JEFFERSON CITY, Mo. -- Missouri health-care advocates praised a U.S. Supreme Court ruling Thursday that backs nationwide subsidies under President Barack Obama's health-care overhaul, while Republican leaders called the law flawed and renewed calls to ax it.
Of those receiving subsidies, 6.4 million people were at risk of losing that aid because they live in states that did not set up their own health-insurance exchanges.
That includes nearly 200,000 Missourians, according to Families USA, a not-for-profit agency in support of the Affordable Care Act. The group also estimated 19,000 people in the 8th Congressional District, which covers Southeast Missouri, were at risk of losing subsidies.
"These Missourians will not have to choose between health insurance and other basic needs," Missouri Foundation for Health policy director Ryan Barker said.

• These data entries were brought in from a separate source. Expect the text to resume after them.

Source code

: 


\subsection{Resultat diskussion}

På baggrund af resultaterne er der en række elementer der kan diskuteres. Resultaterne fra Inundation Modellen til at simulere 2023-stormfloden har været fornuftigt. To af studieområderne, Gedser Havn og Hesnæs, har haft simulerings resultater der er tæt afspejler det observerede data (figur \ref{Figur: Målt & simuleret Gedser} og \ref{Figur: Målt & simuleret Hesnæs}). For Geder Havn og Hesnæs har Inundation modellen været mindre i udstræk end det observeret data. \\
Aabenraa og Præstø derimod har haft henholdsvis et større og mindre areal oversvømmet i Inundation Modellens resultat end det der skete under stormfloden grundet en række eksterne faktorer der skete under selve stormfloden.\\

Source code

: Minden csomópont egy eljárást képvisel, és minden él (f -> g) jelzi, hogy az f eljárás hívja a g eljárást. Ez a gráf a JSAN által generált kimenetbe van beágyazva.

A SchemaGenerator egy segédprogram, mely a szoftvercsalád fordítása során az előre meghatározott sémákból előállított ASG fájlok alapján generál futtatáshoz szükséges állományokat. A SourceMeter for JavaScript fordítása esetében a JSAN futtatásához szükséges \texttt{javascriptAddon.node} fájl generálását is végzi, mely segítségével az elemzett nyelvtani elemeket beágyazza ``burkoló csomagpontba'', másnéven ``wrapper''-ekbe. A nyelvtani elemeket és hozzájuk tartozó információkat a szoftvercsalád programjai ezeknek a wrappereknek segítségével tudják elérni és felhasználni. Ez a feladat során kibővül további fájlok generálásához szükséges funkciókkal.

Missouri is one of 34 states that use the federal health care exchange -- a federally run website where residents can buy health insurance.
People can qualify for tax credits to subsidize their insurance costs.
The state's reaction to the Supreme Court ruling upholding those subsidies underscores an already tense partisan divide between state Republicans and Democrats more generally over the Affordable Care Act.
Missouri's GOP members of Congress generally expressed disappointment in the decision.
U.S. Rep. Vicky Hartzler said it will hinder efforts to upend the health care law, which U.S. Sen. Roy Blunt said was "flawed."
Blunt said he'll fight to replace the current program "with a patient-centered system that lowers costs, increases choices and provides greater access to quality care."
Democratic leaders joined advocates in expressing relief for keeping the status quo.
But many also used the ruling as fuel in their long-running efforts to expand Medicaid eligibility for low-income adults in the state -- another way, some argue, to increase access to health insurance.
Missourians above the poverty level can qualify for subsidies through the federally run insurance exchange. Medicaid is intended to cover health care for the country's poorest residents. Missouri's current Medicaid eligibility for adults is at 19 percent of the federal poverty level.
Under the terms of Obama's health-care law, states can receive enhanced federal funding if they raise eligibility for adults earning up to 138 percent of the federal poverty level.
Protesters chanted and marched several times at the Missouri Capitol this session in hopes of spurring lawmakers to do just that. But Republican leaders repeatedly said expansion was a non-starter and blocked Democratic efforts to broaden eligibility.
While commending the Supreme Court decision, Democratic Gov. Jay Nixon also criticized lawmakers for their "inaction on Medicaid."
"There are no more excuses for ... denying 300,000 working Missourians the opportunity to access affordable health-care coverage through Medicaid expansion," Nixon said in a statement.